All that should be output is the block of lines below from the line with "перезапускаем службу SSHd" to the line with "sur le projet", both included, exactly as written.

Items from a data source =

== Segment start ==

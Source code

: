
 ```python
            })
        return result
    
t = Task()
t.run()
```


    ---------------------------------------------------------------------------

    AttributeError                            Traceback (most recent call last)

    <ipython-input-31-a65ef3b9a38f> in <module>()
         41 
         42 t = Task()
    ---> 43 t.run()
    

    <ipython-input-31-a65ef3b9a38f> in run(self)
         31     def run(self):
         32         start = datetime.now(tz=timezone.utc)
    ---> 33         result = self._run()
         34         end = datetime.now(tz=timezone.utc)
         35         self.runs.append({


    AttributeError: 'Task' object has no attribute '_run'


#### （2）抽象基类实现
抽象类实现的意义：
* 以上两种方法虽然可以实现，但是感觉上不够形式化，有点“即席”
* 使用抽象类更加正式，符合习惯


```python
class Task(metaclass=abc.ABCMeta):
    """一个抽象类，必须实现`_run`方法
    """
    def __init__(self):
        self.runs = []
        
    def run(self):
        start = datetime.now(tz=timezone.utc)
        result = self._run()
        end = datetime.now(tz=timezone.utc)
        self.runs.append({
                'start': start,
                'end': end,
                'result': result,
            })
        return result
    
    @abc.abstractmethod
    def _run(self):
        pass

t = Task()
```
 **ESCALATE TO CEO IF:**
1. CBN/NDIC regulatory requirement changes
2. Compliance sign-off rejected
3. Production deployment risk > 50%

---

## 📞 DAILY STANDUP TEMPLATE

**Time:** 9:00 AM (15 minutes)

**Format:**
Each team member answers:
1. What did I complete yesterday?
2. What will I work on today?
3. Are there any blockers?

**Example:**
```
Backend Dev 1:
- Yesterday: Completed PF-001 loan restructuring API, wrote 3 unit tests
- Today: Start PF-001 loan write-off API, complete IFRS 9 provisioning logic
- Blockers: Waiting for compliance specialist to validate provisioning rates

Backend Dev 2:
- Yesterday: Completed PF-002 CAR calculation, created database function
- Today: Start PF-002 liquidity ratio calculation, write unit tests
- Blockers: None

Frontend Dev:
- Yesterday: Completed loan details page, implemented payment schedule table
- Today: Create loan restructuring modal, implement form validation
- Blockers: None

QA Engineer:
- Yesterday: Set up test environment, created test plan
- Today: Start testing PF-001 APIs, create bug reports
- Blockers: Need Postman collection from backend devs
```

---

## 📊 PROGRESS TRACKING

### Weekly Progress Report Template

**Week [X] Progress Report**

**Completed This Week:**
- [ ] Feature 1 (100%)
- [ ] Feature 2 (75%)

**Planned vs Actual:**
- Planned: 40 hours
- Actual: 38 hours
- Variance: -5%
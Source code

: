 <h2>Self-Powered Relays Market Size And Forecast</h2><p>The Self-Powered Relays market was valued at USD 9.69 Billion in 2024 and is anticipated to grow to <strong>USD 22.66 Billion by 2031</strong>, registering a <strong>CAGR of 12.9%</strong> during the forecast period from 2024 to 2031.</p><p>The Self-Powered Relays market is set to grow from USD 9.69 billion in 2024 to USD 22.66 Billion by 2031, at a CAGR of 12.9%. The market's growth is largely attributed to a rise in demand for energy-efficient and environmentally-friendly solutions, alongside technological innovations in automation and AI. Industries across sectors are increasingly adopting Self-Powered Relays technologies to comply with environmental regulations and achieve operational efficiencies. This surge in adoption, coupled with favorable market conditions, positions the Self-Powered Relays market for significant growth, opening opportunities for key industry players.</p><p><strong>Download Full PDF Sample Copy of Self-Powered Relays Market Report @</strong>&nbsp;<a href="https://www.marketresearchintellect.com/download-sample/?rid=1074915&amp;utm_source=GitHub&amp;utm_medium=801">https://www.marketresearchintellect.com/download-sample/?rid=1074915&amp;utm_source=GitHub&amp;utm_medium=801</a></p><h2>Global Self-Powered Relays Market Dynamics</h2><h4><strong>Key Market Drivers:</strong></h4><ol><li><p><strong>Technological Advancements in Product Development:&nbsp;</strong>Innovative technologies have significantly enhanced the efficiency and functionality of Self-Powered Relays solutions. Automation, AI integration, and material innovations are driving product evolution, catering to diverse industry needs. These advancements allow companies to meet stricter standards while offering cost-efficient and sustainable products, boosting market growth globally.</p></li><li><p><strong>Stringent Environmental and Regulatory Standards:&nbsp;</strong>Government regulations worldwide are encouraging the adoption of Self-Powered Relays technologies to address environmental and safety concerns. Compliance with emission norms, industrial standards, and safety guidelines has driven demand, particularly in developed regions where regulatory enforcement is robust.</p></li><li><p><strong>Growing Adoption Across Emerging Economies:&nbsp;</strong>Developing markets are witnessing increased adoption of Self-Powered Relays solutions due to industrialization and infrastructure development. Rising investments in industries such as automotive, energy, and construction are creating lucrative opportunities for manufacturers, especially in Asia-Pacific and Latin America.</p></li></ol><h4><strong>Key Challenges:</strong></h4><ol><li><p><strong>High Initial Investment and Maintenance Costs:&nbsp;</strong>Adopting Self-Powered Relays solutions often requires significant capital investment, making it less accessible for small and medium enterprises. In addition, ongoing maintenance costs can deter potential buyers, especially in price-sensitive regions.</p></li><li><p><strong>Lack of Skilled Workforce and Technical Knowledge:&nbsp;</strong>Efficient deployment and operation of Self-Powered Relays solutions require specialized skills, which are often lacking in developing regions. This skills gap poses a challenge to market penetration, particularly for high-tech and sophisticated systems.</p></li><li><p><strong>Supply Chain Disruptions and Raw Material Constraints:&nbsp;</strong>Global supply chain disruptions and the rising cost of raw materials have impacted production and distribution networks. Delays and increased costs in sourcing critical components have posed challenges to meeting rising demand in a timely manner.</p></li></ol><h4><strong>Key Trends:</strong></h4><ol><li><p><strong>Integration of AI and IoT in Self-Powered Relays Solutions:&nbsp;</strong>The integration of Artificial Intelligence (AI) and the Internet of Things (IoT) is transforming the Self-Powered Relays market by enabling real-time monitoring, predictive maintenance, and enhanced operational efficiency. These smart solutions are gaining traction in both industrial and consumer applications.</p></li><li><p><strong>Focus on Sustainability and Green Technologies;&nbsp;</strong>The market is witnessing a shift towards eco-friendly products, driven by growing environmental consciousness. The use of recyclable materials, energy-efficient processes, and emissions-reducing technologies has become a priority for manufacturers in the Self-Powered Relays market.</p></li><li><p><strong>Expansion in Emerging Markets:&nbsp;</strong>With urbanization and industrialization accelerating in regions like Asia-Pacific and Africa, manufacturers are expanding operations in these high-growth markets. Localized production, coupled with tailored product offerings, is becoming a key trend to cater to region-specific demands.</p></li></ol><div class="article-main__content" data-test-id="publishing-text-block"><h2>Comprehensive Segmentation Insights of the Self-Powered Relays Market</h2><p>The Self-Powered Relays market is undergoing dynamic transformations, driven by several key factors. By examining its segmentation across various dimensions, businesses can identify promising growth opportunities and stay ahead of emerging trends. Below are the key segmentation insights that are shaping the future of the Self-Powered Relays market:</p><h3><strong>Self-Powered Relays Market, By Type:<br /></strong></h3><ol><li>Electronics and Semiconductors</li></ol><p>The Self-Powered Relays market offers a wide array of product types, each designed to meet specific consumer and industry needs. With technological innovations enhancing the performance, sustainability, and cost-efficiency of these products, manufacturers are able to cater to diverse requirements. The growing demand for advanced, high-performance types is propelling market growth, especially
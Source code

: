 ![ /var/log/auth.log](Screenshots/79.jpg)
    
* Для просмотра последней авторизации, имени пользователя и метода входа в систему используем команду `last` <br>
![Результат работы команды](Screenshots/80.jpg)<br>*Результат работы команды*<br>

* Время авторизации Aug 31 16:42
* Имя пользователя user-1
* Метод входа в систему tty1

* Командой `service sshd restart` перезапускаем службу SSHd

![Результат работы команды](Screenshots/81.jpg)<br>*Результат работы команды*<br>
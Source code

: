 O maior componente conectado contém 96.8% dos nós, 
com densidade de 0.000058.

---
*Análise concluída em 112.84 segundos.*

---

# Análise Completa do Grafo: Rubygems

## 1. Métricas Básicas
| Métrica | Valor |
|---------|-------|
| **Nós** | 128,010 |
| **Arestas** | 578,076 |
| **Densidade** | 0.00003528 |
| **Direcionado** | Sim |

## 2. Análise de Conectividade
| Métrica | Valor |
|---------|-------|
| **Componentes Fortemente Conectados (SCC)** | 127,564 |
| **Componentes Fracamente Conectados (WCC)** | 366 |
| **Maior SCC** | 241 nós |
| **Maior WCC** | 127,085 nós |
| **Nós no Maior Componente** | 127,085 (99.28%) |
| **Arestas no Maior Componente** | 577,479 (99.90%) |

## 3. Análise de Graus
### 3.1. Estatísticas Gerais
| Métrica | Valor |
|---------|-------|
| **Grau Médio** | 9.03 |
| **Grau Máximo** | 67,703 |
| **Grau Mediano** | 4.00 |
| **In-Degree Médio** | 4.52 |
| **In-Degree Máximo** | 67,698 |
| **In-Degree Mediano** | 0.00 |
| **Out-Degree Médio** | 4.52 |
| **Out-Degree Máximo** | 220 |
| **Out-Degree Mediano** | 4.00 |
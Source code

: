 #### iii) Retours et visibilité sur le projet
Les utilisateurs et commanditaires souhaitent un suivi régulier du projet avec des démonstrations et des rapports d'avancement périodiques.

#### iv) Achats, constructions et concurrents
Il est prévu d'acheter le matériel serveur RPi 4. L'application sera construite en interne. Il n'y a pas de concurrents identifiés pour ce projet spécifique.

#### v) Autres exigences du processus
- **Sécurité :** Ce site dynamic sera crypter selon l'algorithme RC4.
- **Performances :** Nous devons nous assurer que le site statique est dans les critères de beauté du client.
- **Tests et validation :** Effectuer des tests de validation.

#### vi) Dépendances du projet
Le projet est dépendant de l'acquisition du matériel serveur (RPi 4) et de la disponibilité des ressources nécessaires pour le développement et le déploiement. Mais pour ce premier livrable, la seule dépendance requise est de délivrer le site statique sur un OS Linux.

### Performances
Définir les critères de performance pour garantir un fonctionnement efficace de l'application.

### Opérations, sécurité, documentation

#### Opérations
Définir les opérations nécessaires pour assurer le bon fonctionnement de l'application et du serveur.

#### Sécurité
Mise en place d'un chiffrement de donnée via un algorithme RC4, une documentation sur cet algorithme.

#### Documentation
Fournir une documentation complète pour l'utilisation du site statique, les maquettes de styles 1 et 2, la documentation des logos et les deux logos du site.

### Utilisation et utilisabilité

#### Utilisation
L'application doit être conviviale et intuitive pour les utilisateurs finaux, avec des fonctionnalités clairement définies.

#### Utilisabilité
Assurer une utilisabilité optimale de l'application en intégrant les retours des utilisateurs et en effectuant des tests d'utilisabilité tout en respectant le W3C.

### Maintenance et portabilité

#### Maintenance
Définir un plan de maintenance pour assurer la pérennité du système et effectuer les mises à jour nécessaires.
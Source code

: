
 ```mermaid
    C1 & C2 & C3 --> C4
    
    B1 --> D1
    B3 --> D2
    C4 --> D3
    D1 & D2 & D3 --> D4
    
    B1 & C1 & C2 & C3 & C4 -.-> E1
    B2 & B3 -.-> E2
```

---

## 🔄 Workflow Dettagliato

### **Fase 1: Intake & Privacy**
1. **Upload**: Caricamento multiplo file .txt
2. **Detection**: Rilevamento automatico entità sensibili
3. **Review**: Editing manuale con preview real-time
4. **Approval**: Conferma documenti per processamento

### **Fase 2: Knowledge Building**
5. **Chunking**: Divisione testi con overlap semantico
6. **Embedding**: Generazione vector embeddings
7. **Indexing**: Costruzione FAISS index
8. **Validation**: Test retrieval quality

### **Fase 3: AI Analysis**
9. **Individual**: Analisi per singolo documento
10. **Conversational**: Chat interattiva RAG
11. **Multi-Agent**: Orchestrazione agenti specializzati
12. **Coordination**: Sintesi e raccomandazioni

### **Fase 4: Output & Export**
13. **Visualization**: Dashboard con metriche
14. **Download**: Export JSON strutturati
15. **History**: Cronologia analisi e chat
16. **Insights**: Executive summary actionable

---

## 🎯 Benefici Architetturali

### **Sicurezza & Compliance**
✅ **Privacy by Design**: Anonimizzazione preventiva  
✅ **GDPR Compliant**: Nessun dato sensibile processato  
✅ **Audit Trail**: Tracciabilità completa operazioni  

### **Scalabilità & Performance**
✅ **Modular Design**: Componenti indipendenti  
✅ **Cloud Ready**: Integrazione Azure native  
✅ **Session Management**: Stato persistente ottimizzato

== Segment end ==

Result of this exercise =
* Командой `service sshd restart` перезапускаем службу SSHd

![Результат работы команды](Screenshots/81.jpg)<br>*Результат работы команды*<br>
Source code

: O maior componente conectado contém 96.8% dos nós, 
com densidade de 0.000058.

---
*Análise concluída em 112.84 segundos.*

---

# Análise Completa do Grafo: Rubygems

## 1. Métricas Básicas
| Métrica | Valor |
|---------|-------|
| **Nós** | 128,010 |
| **Arestas** | 578,076 |
| **Densidade** | 0.00003528 |
| **Direcionado** | Sim |

## 2. Análise de Conectividade
| Métrica | Valor |
|---------|-------|
| **Componentes Fortemente Conectados (SCC)** | 127,564 |
| **Componentes Fracamente Conectados (WCC)** | 366 |
| **Maior SCC** | 241 nós |
| **Maior WCC** | 127,085 nós |
| **Nós no Maior Componente** | 127,085 (99.28%) |
| **Arestas no Maior Componente** | 577,479 (99.90%) |

## 3. Análise de Graus
### 3.1. Estatísticas Gerais
| Métrica | Valor |
|---------|-------|
| **Grau Médio** | 9.03 |
| **Grau Máximo** | 67,703 |
| **Grau Mediano** | 4.00 |
| **In-Degree Médio** | 4.52 |
| **In-Degree Máximo** | 67,698 |
| **In-Degree Mediano** | 0.00 |
| **Out-Degree Médio** | 4.52 |
| **Out-Degree Máximo** | 220 |
| **Out-Degree Mediano** | 4.00 |
Source code

: #### iii) Retours et visibilité sur le projet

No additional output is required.